A lot of people have asked me what I think the real value of social network mapping tools like Friendster and LinkedIn are—what use is there beyond the initial novelty? Since both of these services want to make money eventually, and thus their success depends on people being willing to pay for them over time, I’ve been asking myself what, exactly, I’d be willing to pay for from such a service.

Increasingly, I’m realizing that I’m always looking for overlaps. What do I mean by that? Well, if a colleague at work recommends a book, I might look at it, or I might not. The same holds true if the author of a blog I read recommends a book. But if both a colleague and a respected (by me) blogger mention it—well, it’s a lot more likely to end up on the top of my Amazon wish list.

Adding new blogs to my regular reading list works the same way for me. For example, I’ve seen Shelley Powers mention Loren Webster’s blog on numerous occasions—but, suffering from blog overload, I’ve not explored his site. But today, Torill Mortensen mentioned it, as well. I think of Torill and Shelley as moving in very different blog circles, so an overlap there jumps out at me. I wasn’t much surprised, then, to find how much I enjoyed Loren’s blog.

How is this related to the Friendster/LinkedIn issue? Well, that same process is a key part of why I prefer Friendster to LinkedIn. In Friendster, I can look at a “friend of a friend” and immediately see all the paths that lead from me to that person. If they all seem to go through the same general set of people—a social circle I think of as cohesive—I don’t pay nearly as much attention as if there are a number of different paths through people I wouldn’t necessarily group together. That tells me there are probably multiple shared interests between me and the other person, and makes me more likely to want to find out more about them—maybe personally, maybe professionally.

LinkedIn doesn’t allow me to explore in this way, to browse the paths between me and someone else, to start to see emergent patterns in my own connections and the connections between people I know. In Joi Ito’s wiki page on LinkedIn, Reid Hoffman says that’s a deliberate design decision, and I respect his reasons for making that decision. But at the end of the day, it makes LinkedIn much less attractive to me than Friendster. LinkedIn is very task-oriented—“connect me to person X so I can ask for money/a job/information immediately.” But in most cases, I’d rather take a more oblique approach to a connection.

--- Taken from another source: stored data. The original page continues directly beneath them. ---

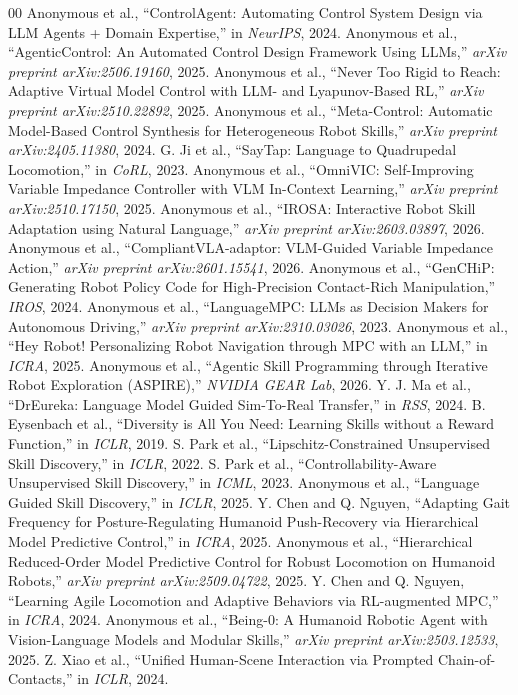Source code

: \begin{thebibliography}{00}
 Anonymous et al., ``ControlAgent: Automating Control System Design via LLM Agents + Domain Expertise,'' in \textit{NeurIPS}, 2024.
 Anonymous et al., ``AgenticControl: An Automated Control Design Framework Using LLMs,'' \textit{arXiv preprint arXiv:2506.19160}, 2025.
 Anonymous et al., ``Never Too Rigid to Reach: Adaptive Virtual Model Control with LLM- and Lyapunov-Based RL,'' \textit{arXiv preprint arXiv:2510.22892}, 2025.
 Anonymous et al., ``Meta-Control: Automatic Model-Based Control Synthesis for Heterogeneous Robot Skills,'' \textit{arXiv preprint arXiv:2405.11380}, 2024.
 G. Ji et al., ``SayTap: Language to Quadrupedal Locomotion,'' in \textit{CoRL}, 2023.
 Anonymous et al., ``OmniVIC: Self-Improving Variable Impedance Controller with VLM In-Context Learning,'' \textit{arXiv preprint arXiv:2510.17150}, 2025.
 Anonymous et al., ``IROSA: Interactive Robot Skill Adaptation using Natural Language,'' \textit{arXiv preprint arXiv:2603.03897}, 2026.
 Anonymous et al., ``CompliantVLA-adaptor: VLM-Guided Variable Impedance Action,'' \textit{arXiv preprint arXiv:2601.15541}, 2026.
 Anonymous et al., ``GenCHiP: Generating Robot Policy Code for High-Precision Contact-Rich Manipulation,'' \textit{IROS}, 2024.
 Anonymous et al., ``LanguageMPC: LLMs as Decision Makers for Autonomous Driving,'' \textit{arXiv preprint arXiv:2310.03026}, 2023.
 Anonymous et al., ``Hey Robot! Personalizing Robot Navigation through MPC with an LLM,'' in \textit{ICRA}, 2025.
 Anonymous et al., ``Agentic Skill Programming through Iterative Robot Exploration (ASPIRE),'' \textit{NVIDIA GEAR Lab}, 2026.
 Y. J. Ma et al., ``DrEureka: Language Model Guided Sim-To-Real Transfer,'' in \textit{RSS}, 2024.
 B. Eysenbach et al., ``Diversity is All You Need: Learning Skills without a Reward Function,'' in \textit{ICLR}, 2019.
 S. Park et al., ``Lipschitz-Constrained Unsupervised Skill Discovery,'' in \textit{ICLR}, 2022.
 S. Park et al., ``Controllability-Aware Unsupervised Skill Discovery,'' in \textit{ICML}, 2023.
 Anonymous et al., ``Language Guided Skill Discovery,'' in \textit{ICLR}, 2025.
 Y. Chen and Q. Nguyen, ``Adapting Gait Frequency for Posture-Regulating Humanoid Push-Recovery via Hierarchical Model Predictive Control,'' in \textit{ICRA}, 2025.
 Anonymous et al., ``Hierarchical Reduced-Order Model Predictive Control for Robust Locomotion on Humanoid Robots,'' \textit{arXiv preprint arXiv:2509.04722}, 2025.
 Y. Chen and Q. Nguyen, ``Learning Agile Locomotion and Adaptive Behaviors via RL-augmented MPC,'' in \textit{ICRA}, 2024.
 Anonymous et al., ``Being-0: A Humanoid Robotic Agent with Vision-Language Models and Modular Skills,'' \textit{arXiv preprint arXiv:2503.12533}, 2025.
 Z. Xiao et al., ``Unified Human-Scene Interaction via Prompted Chain-of-Contacts,'' in \textit{ICLR}, 2024.
\end{thebibliography}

So the answer to my question ends up being that I’d pay for the ability to browse and search my network on a regular basis, to see connections and understand them, to find out where a particular person fits into the web of my interconnections. I won’t pay for introductions, particularly when they’re handled in a way that’s as stripped of context as LinkedIn requires them to be. It’s not the outcomes I’m interested in…it’s the process.

In a recent conversation I had with Stewart Butterfield (via IM, of course…), he argued that a user’s interest in seeing those connections would be short term; once you’d seen it, you’d be done, and wouldn’t want to pay for it on an ongoing basis. But for some of us, I don’t think that’s true. Some people will sit for hours in front of the Weather Channel, and others will spend money for discs with topographic maps and then navigate through the virtual space endlessly. Similarly, some of us will always be fascinated by the way we fit into social mappings of the world. Are there enough of us to support these services? That’s the real question. I hope the answer is yes.